The marketing function should be properly and strategically positioned to pull in the same direction as the rest of the organisation. Alignment of people results in higher productivity for less effort.

When you have achieved alignment, the link between marketing project, programs and initiatives and the broader company outcomes is explicit- and each member of the marketing team understands the impact of their daily activities on the outcomes.

When you take this step you will be able to prioritise projects based on their value and impact rather than what’s most familiar, easiest or traditionally done. Make your marketing dashboard an iterative and collaborative effort.

A good marketing dashboard facilitates decisions. If your marketing dashboard doesn’t enable you to make course adjustments, know what is and isn’t working, and communicate the value of marketing in financial and strategic impact terms, then it’s time for a dashboard makeover.

There are two things marketeers can do to improve their accountability.
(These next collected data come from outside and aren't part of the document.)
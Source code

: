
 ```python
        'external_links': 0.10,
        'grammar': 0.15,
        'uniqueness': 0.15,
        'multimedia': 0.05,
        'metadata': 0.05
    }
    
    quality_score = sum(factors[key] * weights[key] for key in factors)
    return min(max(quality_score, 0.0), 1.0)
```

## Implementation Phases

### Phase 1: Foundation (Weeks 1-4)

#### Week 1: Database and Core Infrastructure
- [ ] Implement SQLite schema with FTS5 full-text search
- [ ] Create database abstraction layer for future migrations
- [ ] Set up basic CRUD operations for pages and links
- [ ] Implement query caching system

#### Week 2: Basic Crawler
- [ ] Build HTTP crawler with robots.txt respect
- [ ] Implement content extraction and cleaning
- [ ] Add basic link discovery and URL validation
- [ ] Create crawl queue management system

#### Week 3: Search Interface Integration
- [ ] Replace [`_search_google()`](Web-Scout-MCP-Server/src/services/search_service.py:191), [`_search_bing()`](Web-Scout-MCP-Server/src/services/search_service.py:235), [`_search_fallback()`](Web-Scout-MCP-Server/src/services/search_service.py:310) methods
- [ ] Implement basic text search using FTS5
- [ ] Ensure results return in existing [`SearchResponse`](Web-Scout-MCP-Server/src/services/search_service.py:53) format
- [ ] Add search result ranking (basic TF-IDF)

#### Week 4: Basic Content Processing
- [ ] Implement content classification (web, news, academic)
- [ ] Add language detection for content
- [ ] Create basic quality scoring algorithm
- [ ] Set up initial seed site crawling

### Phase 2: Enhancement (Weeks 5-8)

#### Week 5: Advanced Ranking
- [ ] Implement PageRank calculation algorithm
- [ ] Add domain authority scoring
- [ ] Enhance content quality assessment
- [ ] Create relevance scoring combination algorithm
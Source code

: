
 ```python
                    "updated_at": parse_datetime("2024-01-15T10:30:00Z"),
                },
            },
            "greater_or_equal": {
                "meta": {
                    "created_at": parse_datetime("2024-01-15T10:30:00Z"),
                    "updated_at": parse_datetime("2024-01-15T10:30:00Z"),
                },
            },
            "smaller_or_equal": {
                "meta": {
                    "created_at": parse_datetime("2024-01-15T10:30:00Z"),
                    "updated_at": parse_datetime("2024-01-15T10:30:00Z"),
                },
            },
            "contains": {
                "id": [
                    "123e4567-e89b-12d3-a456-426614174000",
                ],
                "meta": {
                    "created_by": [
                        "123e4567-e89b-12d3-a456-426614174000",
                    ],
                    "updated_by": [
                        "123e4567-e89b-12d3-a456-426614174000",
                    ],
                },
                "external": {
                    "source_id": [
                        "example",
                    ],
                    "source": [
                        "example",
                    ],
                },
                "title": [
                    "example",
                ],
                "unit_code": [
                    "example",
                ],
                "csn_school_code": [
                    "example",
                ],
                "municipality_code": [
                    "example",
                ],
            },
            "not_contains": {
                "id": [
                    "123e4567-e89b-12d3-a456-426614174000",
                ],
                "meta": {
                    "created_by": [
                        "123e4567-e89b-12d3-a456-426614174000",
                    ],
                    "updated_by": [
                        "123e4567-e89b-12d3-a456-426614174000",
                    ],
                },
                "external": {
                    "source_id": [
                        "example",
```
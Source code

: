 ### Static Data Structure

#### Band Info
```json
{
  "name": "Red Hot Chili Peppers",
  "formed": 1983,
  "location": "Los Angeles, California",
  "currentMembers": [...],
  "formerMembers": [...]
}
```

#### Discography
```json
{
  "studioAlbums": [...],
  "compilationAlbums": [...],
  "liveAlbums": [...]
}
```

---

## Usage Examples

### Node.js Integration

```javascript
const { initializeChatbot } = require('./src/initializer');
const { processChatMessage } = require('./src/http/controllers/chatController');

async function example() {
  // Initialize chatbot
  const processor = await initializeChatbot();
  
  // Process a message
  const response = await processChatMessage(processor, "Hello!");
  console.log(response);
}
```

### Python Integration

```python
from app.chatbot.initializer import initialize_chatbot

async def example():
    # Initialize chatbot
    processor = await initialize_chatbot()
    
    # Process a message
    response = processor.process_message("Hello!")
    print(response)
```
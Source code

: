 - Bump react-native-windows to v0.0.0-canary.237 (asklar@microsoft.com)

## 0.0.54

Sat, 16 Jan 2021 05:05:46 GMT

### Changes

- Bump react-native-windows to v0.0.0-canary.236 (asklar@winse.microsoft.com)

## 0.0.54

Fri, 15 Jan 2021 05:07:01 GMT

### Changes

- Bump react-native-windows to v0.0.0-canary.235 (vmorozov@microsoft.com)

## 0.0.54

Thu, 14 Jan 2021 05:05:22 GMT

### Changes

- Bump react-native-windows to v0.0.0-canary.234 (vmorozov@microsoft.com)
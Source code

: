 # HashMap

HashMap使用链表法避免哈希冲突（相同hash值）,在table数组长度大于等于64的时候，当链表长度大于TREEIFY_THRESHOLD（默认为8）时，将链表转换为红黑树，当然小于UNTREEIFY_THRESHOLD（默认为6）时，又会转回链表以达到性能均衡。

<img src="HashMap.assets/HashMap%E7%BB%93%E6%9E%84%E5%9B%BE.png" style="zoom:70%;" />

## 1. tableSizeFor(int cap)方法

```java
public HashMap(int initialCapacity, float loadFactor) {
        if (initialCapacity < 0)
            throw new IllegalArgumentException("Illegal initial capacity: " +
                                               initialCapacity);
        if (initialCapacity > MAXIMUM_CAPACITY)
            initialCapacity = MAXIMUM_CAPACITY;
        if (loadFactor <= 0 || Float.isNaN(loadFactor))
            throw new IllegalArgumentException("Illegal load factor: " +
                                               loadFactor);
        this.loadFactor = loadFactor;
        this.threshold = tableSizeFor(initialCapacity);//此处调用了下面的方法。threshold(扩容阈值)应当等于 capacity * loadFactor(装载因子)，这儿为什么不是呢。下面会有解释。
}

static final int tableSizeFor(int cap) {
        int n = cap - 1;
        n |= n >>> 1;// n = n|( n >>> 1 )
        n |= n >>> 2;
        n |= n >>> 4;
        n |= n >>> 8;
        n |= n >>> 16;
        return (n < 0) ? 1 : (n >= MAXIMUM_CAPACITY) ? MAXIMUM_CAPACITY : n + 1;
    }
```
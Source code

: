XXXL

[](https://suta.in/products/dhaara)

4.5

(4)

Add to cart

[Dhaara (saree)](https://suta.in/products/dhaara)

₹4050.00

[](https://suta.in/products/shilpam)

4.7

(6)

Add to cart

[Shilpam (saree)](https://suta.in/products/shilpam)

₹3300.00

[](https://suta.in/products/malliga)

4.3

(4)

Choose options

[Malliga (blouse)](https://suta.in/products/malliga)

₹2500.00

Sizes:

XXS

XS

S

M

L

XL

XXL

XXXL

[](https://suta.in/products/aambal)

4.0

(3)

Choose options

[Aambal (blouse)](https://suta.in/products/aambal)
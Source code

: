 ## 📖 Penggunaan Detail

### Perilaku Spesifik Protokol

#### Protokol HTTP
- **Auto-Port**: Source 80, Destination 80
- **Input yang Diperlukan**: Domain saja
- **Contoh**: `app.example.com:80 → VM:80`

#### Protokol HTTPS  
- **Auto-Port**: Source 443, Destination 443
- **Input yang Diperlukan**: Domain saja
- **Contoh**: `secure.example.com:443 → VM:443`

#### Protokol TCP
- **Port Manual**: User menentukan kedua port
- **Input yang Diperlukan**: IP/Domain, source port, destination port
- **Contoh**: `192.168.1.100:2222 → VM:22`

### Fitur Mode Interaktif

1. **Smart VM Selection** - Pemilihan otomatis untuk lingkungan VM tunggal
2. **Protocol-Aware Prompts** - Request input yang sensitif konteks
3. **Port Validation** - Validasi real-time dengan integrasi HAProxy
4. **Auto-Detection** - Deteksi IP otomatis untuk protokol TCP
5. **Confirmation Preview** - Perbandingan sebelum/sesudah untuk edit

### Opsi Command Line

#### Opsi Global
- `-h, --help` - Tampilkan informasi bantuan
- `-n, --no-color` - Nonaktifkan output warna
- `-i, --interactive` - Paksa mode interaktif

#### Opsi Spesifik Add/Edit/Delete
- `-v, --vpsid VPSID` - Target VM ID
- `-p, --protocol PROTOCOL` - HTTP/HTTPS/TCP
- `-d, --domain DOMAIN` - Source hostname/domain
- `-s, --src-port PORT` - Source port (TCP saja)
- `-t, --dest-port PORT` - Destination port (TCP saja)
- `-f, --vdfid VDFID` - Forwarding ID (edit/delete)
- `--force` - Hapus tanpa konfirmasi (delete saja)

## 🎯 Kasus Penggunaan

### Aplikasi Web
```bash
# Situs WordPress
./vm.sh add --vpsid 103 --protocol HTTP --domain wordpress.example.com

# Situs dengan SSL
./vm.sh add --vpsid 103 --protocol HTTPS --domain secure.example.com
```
First, ensure the link between marketing objectives and the associated programs, tactics and activities are directly linked to specific quantifiable business outcomes.

Second, demonstrate the value of marketing by setting, monitoring and reporting on relevant measurable marketing objectives, metrics and performance targets.Regularly assess the business critical data, analytical and measurement skills your team needs to possess, so as to be accountable and provide training and coaching to ensure alignment.

For many marketing organisations these steps may need process and cultural changes.

There have been enough professional views expressed over the years in Sri Lanka (and also the world over), to suggest that by implementing marketing accountability you will be able to hold or add to your marketing budget and you will become more effective at using marketing to drive business results.